When it rains and pours

When it rains and pours

The power has been down for the past ten hours. The inverter has run out of juice. The internet is down. No wi-fi. My laptop is running on 43% charge. I am trying to get some writing done. But it is just too gloomy. It has been gloomy for the past two days.

It is raining. A lot.

Cyclone Tauktae is passing by. My family and I are lucky to be safe and cozy inside our homes. The areca and coconut trees sway from one end to another, as if pleading for mercy from the torrential rain.
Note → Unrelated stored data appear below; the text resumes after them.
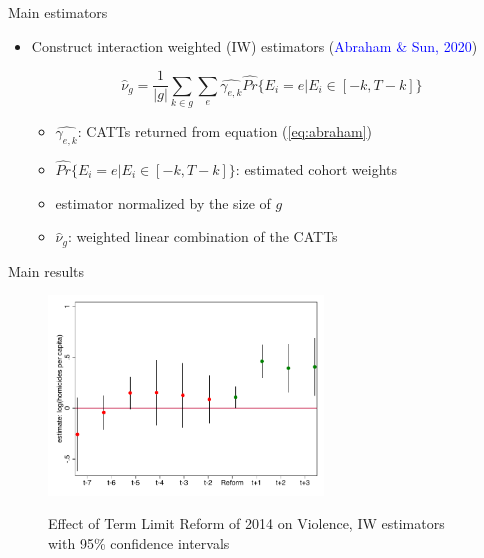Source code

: \documentclass{beamer}
\begin{document}
\begin{frame}[label=iw_estimators]{Main estimators}
\begin{itemize}
 		  \setlength\itemsep{0.5em}   

	\item Construct interaction weighted (IW) estimators (\textcolor{blue}{Abraham \& Sun, 2020})

 \begin{equation}
\hat{\nu}_g=\frac{1}{|g|}\sum_{k \in g}\sum_e \hat{\gamma_{e,k}} \hat{Pr}\{E_i=e | E_i \in [-k, T-k]\}	 
\end{equation} 
 
\begin{itemize}
\item $\hat{\gamma_{e,k}}$: CATTs returned from equation (\textcolor{blue}{\ref{eq:abraham}})  %
\item $\hat{Pr}\{E_i=e | E_i \in [-k, T-k]\}$: estimated cohort weights
\item estimator normalized by the size of  $g$
\item $\hat{\nu}_g$: weighted linear combination of the CATTs
\end{itemize}

\end{itemize}

\end{frame}
\begin{frame}[label=main_results]{Main results}
\begin{figure}[h] 
\centering
\caption{Effect of Term Limit Reform of 2014 on Violence, IW estimators with 95\% confidence intervals}
\label{fig:event_study_log}
 
\includegraphics[width=0.65\textwidth]{Figures_pres/event_study_log.pdf}
       \captionsetup{justification=centering}

 \hyperlink{ihs_results}{} 

\end{figure}   

\end{frame}
\end{document}
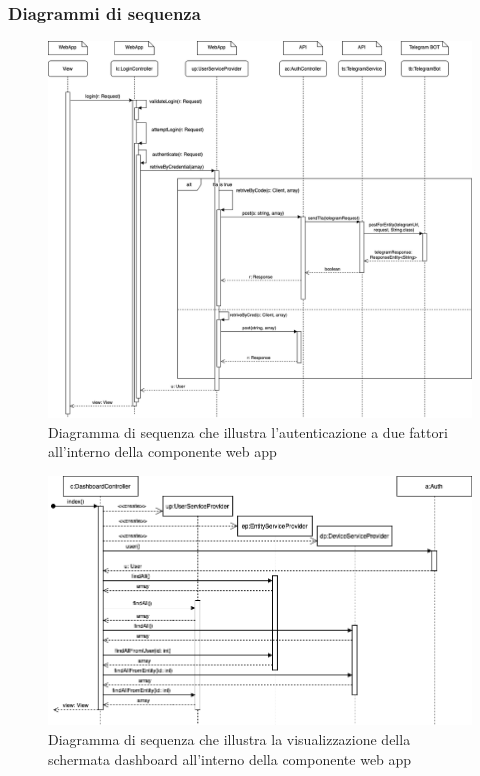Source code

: \begin{landscape}
	\subsubsection{Diagrammi di sequenza}%
		\begin{figure}[H]
			\centering
			\includegraphics[scale=0.500]{res/images/WEBAPP/AutenticazioneTfa.png}
			\caption{Diagramma di sequenza che illustra l'autenticazione a due fattori all'interno della componente web app}
			\label{Diagramma 23}
		\end{figure}
		\begin{figure}[H]
			\centering
			\includegraphics[scale=0.600]{res/images/WEBAPP/Dashboard.index.png}
			\caption{Diagramma di sequenza che illustra la visualizzazione della schermata dashboard all'interno della componente web app}
			\label{Diagramma 24}
		\end{figure}
	\end{landscape}
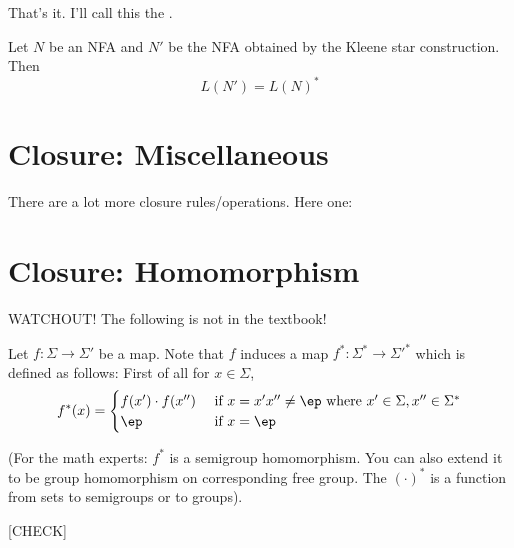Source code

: That's it. 
I'll call this the .



\begin{thm}
Let $N$ be an NFA and $N'$ be the NFA obtained by the Kleene star 
construction.
Then
\[
L(N') = L(N)^*
\]
\end{thm}









\newpage
\section{Closure: Miscellaneous}

There are a lot more closure rules/operations.
Here one:



\newpage
\section{Closure: Homomorphism}

WATCHOUT! The following is not in the textbook!

\begin{defn}
  Let $f : \Sigma \rightarrow \Sigma'$ be a map. Note that $f$
  induces a map $f^* : \Sigma^* \rightarrow \Sigma'^*$ which is
  defined as follows: First of all for $x \in \Sigma$,
  \[
    f^*(x) =
    \begin{cases}
      f(x') \cdot f(x'') & \text{ if } x = x'x'' \neq \ep \text{ where } x' \in \Sigma, x'' \in \Sigma^*\cr
      \ep & \text{ if } x = \ep \cr
    \end{cases}
  \]
\end{defn}

(For the math experts: $f^*$ is a semigroup homomorphism. You can
also extend it to be group homomorphism on corresponding free
group. The $(\cdot)^*$ is a function from sets to semigroups or to
groups).

[CHECK]




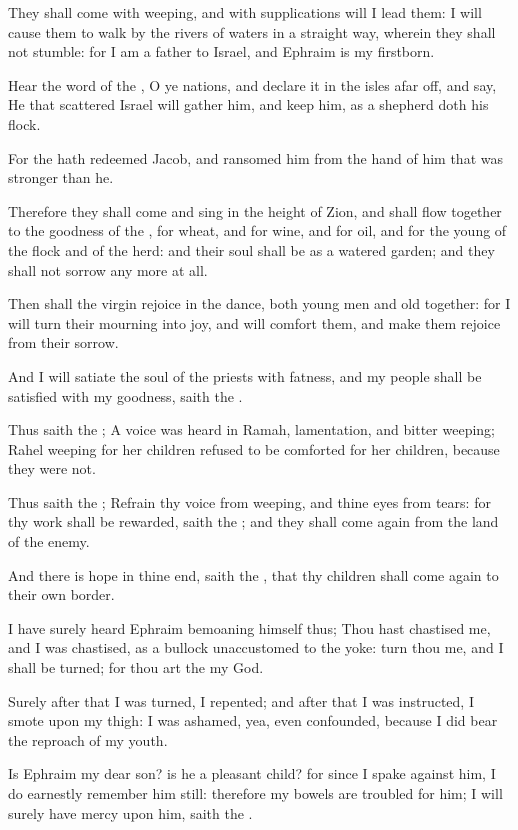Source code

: \verse They shall come with weeping, and with supplications will I lead them: I will cause them to walk by the rivers of waters in a straight way, wherein they shall not stumble: for I am a father to Israel, and Ephraim is my firstborn.

\verse Hear the word of the \LORD, O ye nations, and declare it in the isles afar off, and say, He that scattered Israel will gather him, and keep him, as a shepherd doth his flock.

\verse For the \LORD hath redeemed Jacob, and ransomed him from the hand of him that was stronger than he.

\verse Therefore they shall come and sing in the height of Zion, and shall flow together to the goodness of the \LORD, for wheat, and for wine, and for oil, and for the young of the flock and of the herd: and their soul shall be as a watered garden; and they shall not sorrow any more at all.

\verse Then shall the virgin rejoice in the dance, both young men and old together: for I will turn their mourning into joy, and will comfort them, and make them rejoice from their sorrow.

\verse And I will satiate the soul of the priests with fatness, and my people shall be satisfied with my goodness, saith the \LORD.

\verse Thus saith the \LORD; A voice was heard in Ramah, lamentation, and bitter weeping; Rahel weeping for her children refused to be comforted for her children, because they were not.

\verse Thus saith the \LORD; Refrain thy voice from weeping, and thine eyes from tears: for thy work shall be rewarded, saith the \LORD; and they shall come again from the land of the enemy.

\verse And there is hope in thine end, saith the \LORD, that thy children shall come again to their own border.

\verse I have surely heard Ephraim bemoaning himself thus; Thou hast chastised me, and I was chastised, as a bullock unaccustomed to the yoke: turn thou me, and I shall be turned; for thou art the \LORD my God.

\verse Surely after that I was turned, I repented; and after that I was instructed, I smote upon my thigh: I was ashamed, yea, even confounded, because I did bear the reproach of my youth.

\verse Is Ephraim my dear son? is he a pleasant child? for since I spake against him, I do earnestly remember him still: therefore my bowels are troubled for him; I will surely have mercy upon him, saith the \LORD.

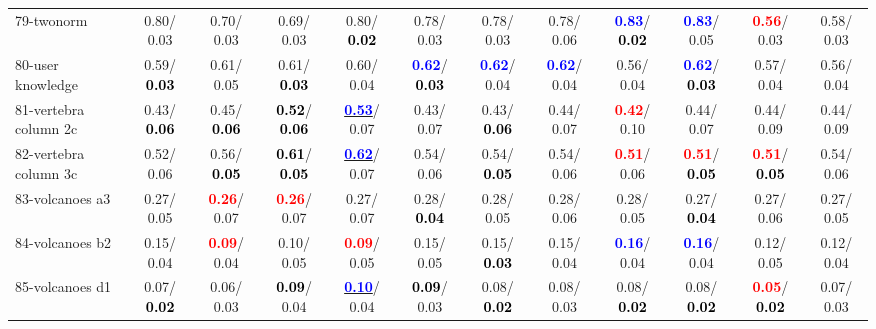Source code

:\begin{table}[h]
\begin{center}
{\begin{tabular}{lc|c|c|c|c|c|c|c|c|c|c}
79-twonorm &   0.80/  0.03 &   0.70/  0.03 &   0.69/  0.03 &   0.80/\textcolor{black}{\textbf{  0.02}} &   0.78/  0.03 &   0.78/  0.03 &   0.78/  0.06 & \textcolor{blue}{\textbf{  0.83}}/\textcolor{black}{\textbf{  0.02}} & \textcolor{blue}{\textbf{  0.83}}/  0.05 & \textcolor{red}{\textbf{  0.56}}/  0.03 &   0.58/  0.03 \\
80-user knowledge &   0.59/\textcolor{black}{\textbf{  0.03}} &   0.61/  0.05 &   0.61/\textcolor{black}{\textbf{  0.03}} &   0.60/  0.04 & \textcolor{blue}{\textbf{  0.62}}/\textcolor{black}{\textbf{  0.03}} & \textcolor{blue}{\textbf{  0.62}}/  0.04 & \textcolor{blue}{\textbf{  0.62}}/  0.04 &   0.56/  0.04 & \textcolor{blue}{\textbf{  0.62}}/\textcolor{black}{\textbf{  0.03}} &   0.57/  0.04 &   0.56/  0.04 \\
81-vertebra column 2c &   0.43/\textcolor{black}{\textbf{  0.06}} &   0.45/\textcolor{black}{\textbf{  0.06}} & \textcolor{black}{\textbf{  0.52}}/\textcolor{black}{\textbf{  0.06}} & \underline{\textcolor{blue}{\textbf{  0.53}}}/  0.07 &   0.43/  0.07 &   0.43/\textcolor{black}{\textbf{  0.06}} &   0.44/  0.07 & \textcolor{red}{\textbf{  0.42}}/  0.10 &   0.44/  0.07 &   0.44/  0.09 &   0.44/  0.09 \\
82-vertebra column 3c &   0.52/  0.06 &   0.56/\textcolor{black}{\textbf{  0.05}} & \textcolor{black}{\textbf{  0.61}}/\textcolor{black}{\textbf{  0.05}} & \underline{\textcolor{blue}{\textbf{  0.62}}}/  0.07 &   0.54/  0.06 &   0.54/\textcolor{black}{\textbf{  0.05}} &   0.54/  0.06 & \textcolor{red}{\textbf{  0.51}}/  0.06 & \textcolor{red}{\textbf{  0.51}}/\textcolor{black}{\textbf{  0.05}} & \textcolor{red}{\textbf{  0.51}}/\textcolor{black}{\textbf{  0.05}} &   0.54/  0.06 \\
83-volcanoes a3 &   0.27/  0.05 & \textcolor{red}{\textbf{  0.26}}/  0.07 & \textcolor{red}{\textbf{  0.26}}/  0.07 &   0.27/  0.07 &   0.28/\textcolor{black}{\textbf{  0.04}} &   0.28/  0.05 &   0.28/  0.06 &   0.28/  0.05 &   0.27/\textcolor{black}{\textbf{  0.04}} &   0.27/  0.06 &   0.27/  0.05 \\
84-volcanoes b2 &   0.15/  0.04 & \textcolor{red}{\textbf{  0.09}}/  0.04 &   0.10/  0.05 & \textcolor{red}{\textbf{  0.09}}/  0.05 &   0.15/  0.05 &   0.15/\textcolor{black}{\textbf{  0.03}} &   0.15/  0.04 & \textcolor{blue}{\textbf{  0.16}}/  0.04 & \textcolor{blue}{\textbf{  0.16}}/  0.04 &   0.12/  0.05 &   0.12/  0.04 \\
85-volcanoes d1 &   0.07/\textcolor{black}{\textbf{  0.02}} &   0.06/  0.03 & \textcolor{black}{\textbf{  0.09}}/  0.04 & \underline{\textcolor{blue}{\textbf{  0.10}}}/  0.04 & \textcolor{black}{\textbf{  0.09}}/  0.03 &   0.08/\textcolor{black}{\textbf{  0.02}} &   0.08/  0.03 &   0.08/\textcolor{black}{\textbf{  0.02}} &   0.08/\textcolor{black}{\textbf{  0.02}} & \textcolor{red}{\textbf{  0.05}}/\textcolor{black}{\textbf{  0.02}} &   0.07/  0.03 \\ \hline

\end{tabular}}
\end{center}
\end{table}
Streets and farms are littered with green fronds of coconut trees. Hardy and robust fronds that take two people to lift, have been peeled from seven-stories high and flicked to the ground like twigs by gusty winds that make their way through the Arabian Sea coastline.

Three generations—my nephew, me and my dad—witness this through our windows, behind the safety of a metal grill, quietly submitting to this fury. It’s like the scary sequence in a movie when a cyclone surrounds your house minus the movie part. There is no editor to only keep the interesting parts. We have to sit through this, let it pass. Nothing bad is going to happen. We’ve witnessed this before. Anything could happen.

The only creatures that are going to have a good time even in a cyclone, it is decided, are mosquitoes.

Mother nature plays the tune. You dance... and you try to do it gracefully.